Task objective: The records that follow are to be transcribed in full, without their images.

Source texts of formatted documents
§ §

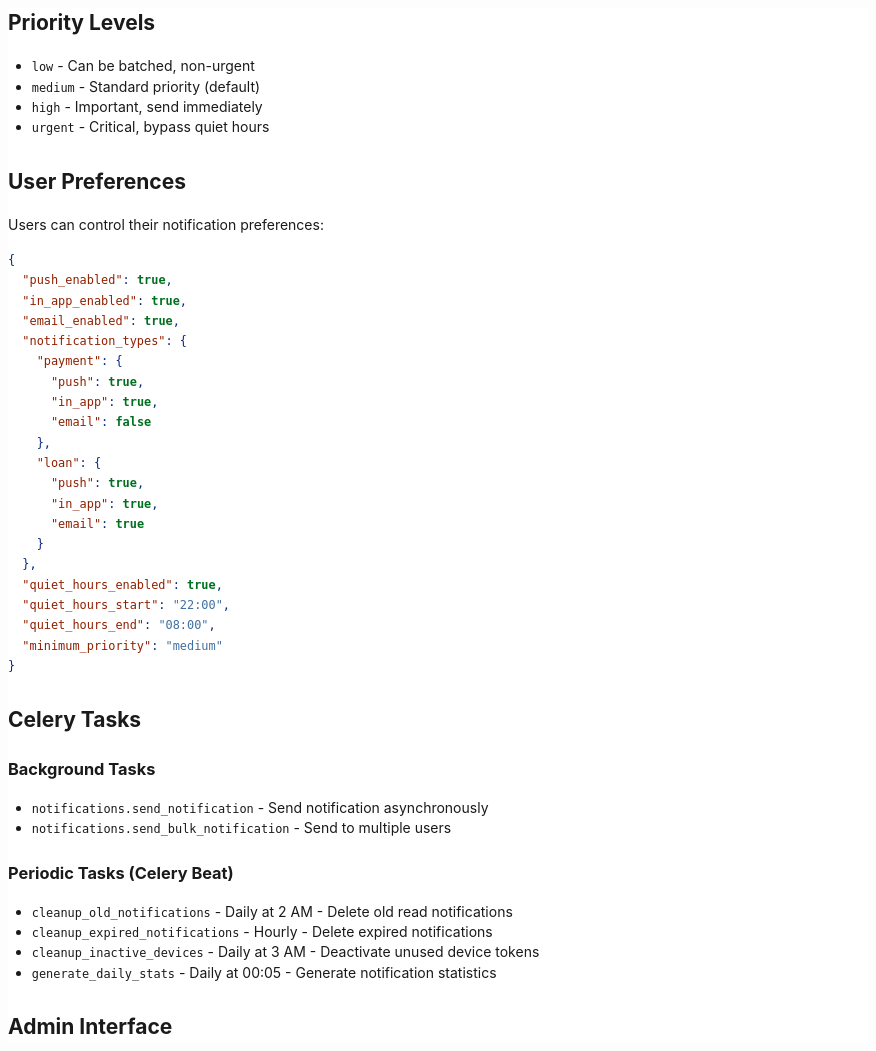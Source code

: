 ## Priority Levels

- `low` - Can be batched, non-urgent
- `medium` - Standard priority (default)
- `high` - Important, send immediately
- `urgent` - Critical, bypass quiet hours

## User Preferences

Users can control their notification preferences:

```json
{
  "push_enabled": true,
  "in_app_enabled": true,
  "email_enabled": true,
  "notification_types": {
    "payment": {
      "push": true,
      "in_app": true,
      "email": false
    },
    "loan": {
      "push": true,
      "in_app": true,
      "email": true
    }
  },
  "quiet_hours_enabled": true,
  "quiet_hours_start": "22:00",
  "quiet_hours_end": "08:00",
  "minimum_priority": "medium"
}
```

## Celery Tasks

### Background Tasks

- `notifications.send_notification` - Send notification asynchronously
- `notifications.send_bulk_notification` - Send to multiple users

### Periodic Tasks (Celery Beat)

- `cleanup_old_notifications` - Daily at 2 AM - Delete old read notifications
- `cleanup_expired_notifications` - Hourly - Delete expired notifications
- `cleanup_inactive_devices` - Daily at 3 AM - Deactivate unused device tokens
- `generate_daily_stats` - Daily at 00:05 - Generate notification statistics

## Admin Interface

§ §

Result of the task:
Source code

: ## Priority Levels

- `low` - Can be batched, non-urgent
- `medium` - Standard priority (default)
- `high` - Important, send immediately
- `urgent` - Critical, bypass quiet hours

## User Preferences

Users can control their notification preferences:

```json
{
  "push_enabled": true,
  "in_app_enabled": true,
  "email_enabled": true,
  "notification_types": {
    "payment": {
      "push": true,
      "in_app": true,
      "email": false
    },
    "loan": {
      "push": true,
      "in_app": true,
      "email": true
    }
  },
  "quiet_hours_enabled": true,
  "quiet_hours_start": "22:00",
  "quiet_hours_end": "08:00",
  "minimum_priority": "medium"
}
```

## Celery Tasks

### Background Tasks

- `notifications.send_notification` - Send notification asynchronously
- `notifications.send_bulk_notification` - Send to multiple users

### Periodic Tasks (Celery Beat)

- `cleanup_old_notifications` - Daily at 2 AM - Delete old read notifications
- `cleanup_expired_notifications` - Hourly - Delete expired notifications
- `cleanup_inactive_devices` - Daily at 3 AM - Deactivate unused device tokens
- `generate_daily_stats` - Daily at 00:05 - Generate notification statistics

## Admin Interface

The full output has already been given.